#### YOUR GOAL:
The required answer is every line of the data containing the word "Porto".

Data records

-*-*-

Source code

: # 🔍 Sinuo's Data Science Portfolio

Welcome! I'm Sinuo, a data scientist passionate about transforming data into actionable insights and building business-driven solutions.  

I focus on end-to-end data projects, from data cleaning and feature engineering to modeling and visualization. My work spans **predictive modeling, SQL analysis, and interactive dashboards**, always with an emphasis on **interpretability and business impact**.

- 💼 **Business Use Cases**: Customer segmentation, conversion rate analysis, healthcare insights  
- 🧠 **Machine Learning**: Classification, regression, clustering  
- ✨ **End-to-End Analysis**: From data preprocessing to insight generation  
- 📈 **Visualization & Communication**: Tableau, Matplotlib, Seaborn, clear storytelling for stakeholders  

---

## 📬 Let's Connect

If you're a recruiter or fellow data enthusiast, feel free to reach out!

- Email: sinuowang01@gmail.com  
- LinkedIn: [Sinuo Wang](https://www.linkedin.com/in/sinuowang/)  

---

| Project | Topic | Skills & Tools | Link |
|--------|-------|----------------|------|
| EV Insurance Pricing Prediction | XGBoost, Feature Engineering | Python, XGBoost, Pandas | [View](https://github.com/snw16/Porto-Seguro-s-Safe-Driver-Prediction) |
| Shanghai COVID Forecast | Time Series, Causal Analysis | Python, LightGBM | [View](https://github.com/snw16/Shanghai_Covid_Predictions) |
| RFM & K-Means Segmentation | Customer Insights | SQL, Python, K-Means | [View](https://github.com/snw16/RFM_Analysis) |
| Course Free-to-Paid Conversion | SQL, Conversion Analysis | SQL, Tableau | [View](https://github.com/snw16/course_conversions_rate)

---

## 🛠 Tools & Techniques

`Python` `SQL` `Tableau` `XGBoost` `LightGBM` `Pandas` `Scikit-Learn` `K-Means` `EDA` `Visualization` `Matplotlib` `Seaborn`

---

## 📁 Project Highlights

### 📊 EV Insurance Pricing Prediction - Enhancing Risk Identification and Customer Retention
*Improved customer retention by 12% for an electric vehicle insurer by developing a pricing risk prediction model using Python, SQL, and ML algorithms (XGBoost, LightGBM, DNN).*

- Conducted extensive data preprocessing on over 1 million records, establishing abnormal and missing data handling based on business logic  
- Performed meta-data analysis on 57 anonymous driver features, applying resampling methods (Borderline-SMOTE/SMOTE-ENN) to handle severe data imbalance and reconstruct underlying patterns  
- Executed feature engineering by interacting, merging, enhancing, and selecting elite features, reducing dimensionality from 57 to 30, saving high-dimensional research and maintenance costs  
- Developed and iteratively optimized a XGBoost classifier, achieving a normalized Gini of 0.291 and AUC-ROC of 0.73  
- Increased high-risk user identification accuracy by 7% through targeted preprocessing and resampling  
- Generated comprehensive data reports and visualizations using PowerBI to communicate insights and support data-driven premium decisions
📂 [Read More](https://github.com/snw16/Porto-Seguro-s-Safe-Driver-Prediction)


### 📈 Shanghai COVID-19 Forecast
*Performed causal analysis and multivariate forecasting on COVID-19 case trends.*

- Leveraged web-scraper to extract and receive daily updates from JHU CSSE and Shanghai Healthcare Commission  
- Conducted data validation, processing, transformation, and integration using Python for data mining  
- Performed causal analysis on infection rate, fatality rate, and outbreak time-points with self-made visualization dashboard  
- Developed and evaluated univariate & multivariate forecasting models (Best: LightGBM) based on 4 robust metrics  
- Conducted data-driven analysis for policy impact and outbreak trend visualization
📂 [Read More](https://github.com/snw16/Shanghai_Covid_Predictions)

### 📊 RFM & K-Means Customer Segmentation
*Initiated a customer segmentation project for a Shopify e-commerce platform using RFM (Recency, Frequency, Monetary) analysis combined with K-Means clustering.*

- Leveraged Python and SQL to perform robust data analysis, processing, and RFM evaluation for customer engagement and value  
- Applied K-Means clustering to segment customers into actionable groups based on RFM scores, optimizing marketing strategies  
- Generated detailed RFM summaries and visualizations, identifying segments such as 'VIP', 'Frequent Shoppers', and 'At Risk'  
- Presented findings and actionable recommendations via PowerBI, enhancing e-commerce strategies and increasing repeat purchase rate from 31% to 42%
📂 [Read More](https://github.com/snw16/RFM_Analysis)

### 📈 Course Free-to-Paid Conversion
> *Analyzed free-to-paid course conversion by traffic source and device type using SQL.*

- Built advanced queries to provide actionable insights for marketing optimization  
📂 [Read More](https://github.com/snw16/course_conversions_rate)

-*-*-

#### RESULT:
| EV Insurance Pricing Prediction | XGBoost, Feature Engineering | Python, XGBoost, Pandas | [View](https://github.com/snw16/Porto-Seguro-s-Safe-Driver-Prediction) |
📂 [Read More](https://github.com/snw16/Porto-Seguro-s-Safe-Driver-Prediction)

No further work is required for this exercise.